§ **Aim of the exercise**
Would you filter the listing below so that only lines with the word "async" remain?

Source data below:

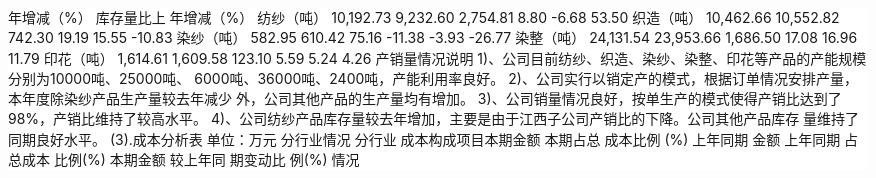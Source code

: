 年增减（%）
库存量比上
年增减（%）
纺纱（吨）
10,192.73
9,232.60
2,754.81
8.80
-6.68
53.50
织造（吨）
10,462.66
10,552.82
742.30
19.19
15.55
-10.83
染纱（吨）
582.95
610.42
75.16
-11.38
-3.93
-26.77
染整（吨）
24,131.54
23,953.66
1,686.50
17.08
16.96
11.79
印花（吨）
1,614.61
1,609.58
123.10
5.59
5.24
4.26
产销量情况说明
1)、公司目前纺纱、织造、染纱、染整、印花等产品的产能规模分别为10000吨、25000吨、
6000吨、36000吨、2400吨，产能利用率良好。
2)、公司实行以销定产的模式，根据订单情况安排产量，本年度除染纱产品生产量较去年减少
外，公司其他产品的生产量均有增加。
3)、公司销量情况良好，按单生产的模式使得产销比达到了98%，产销比维持了较高水平。
4)、公司纺纱产品库存量较去年增加，主要是由于江西子公司产销比的下降。公司其他产品库存
量维持了同期良好水平。
(3).成本分析表
单位：万元
分行业情况
分行业
成本构成项目本期金额
本期占总
成本比例
(%)
上年同期
金额
上年同期
占总成本
比例(%)
本期金额
较上年同
期变动比
例(%)
情况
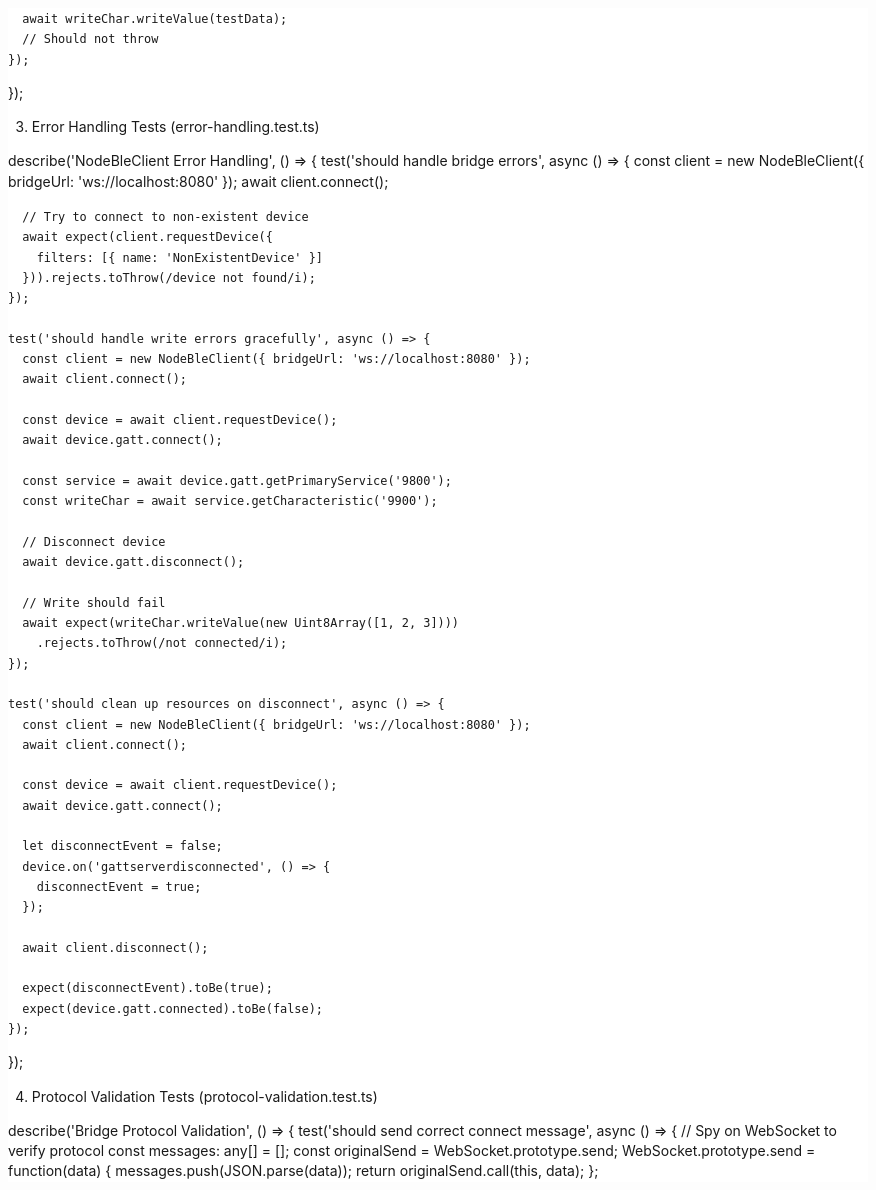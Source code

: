       await writeChar.writeValue(testData);
      // Should not throw
    });
});

3. Error Handling Tests (error-handling.test.ts)

describe('NodeBleClient Error Handling', () => {
test('should handle bridge errors', async () => {
const client = new NodeBleClient({ bridgeUrl: 'ws://localhost:8080' });
await client.connect();

      // Try to connect to non-existent device
      await expect(client.requestDevice({
        filters: [{ name: 'NonExistentDevice' }]
      })).rejects.toThrow(/device not found/i);
    });

    test('should handle write errors gracefully', async () => {
      const client = new NodeBleClient({ bridgeUrl: 'ws://localhost:8080' });
      await client.connect();

      const device = await client.requestDevice();
      await device.gatt.connect();

      const service = await device.gatt.getPrimaryService('9800');
      const writeChar = await service.getCharacteristic('9900');

      // Disconnect device
      await device.gatt.disconnect();

      // Write should fail
      await expect(writeChar.writeValue(new Uint8Array([1, 2, 3])))
        .rejects.toThrow(/not connected/i);
    });

    test('should clean up resources on disconnect', async () => {
      const client = new NodeBleClient({ bridgeUrl: 'ws://localhost:8080' });
      await client.connect();

      const device = await client.requestDevice();
      await device.gatt.connect();

      let disconnectEvent = false;
      device.on('gattserverdisconnected', () => {
        disconnectEvent = true;
      });

      await client.disconnect();

      expect(disconnectEvent).toBe(true);
      expect(device.gatt.connected).toBe(false);
    });
});

4. Protocol Validation Tests (protocol-validation.test.ts)

describe('Bridge Protocol Validation', () => {
test('should send correct connect message', async () => {
// Spy on WebSocket to verify protocol
const messages: any[] = [];
const originalSend = WebSocket.prototype.send;
WebSocket.prototype.send = function(data) {
messages.push(JSON.parse(data));
return originalSend.call(this, data);
};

End of Source data.

§ **Solution to the problem**
test('should handle bridge errors', async () => {
    test('should handle write errors gracefully', async () => {
    test('should clean up resources on disconnect', async () => {
test('should send correct connect message', async () => {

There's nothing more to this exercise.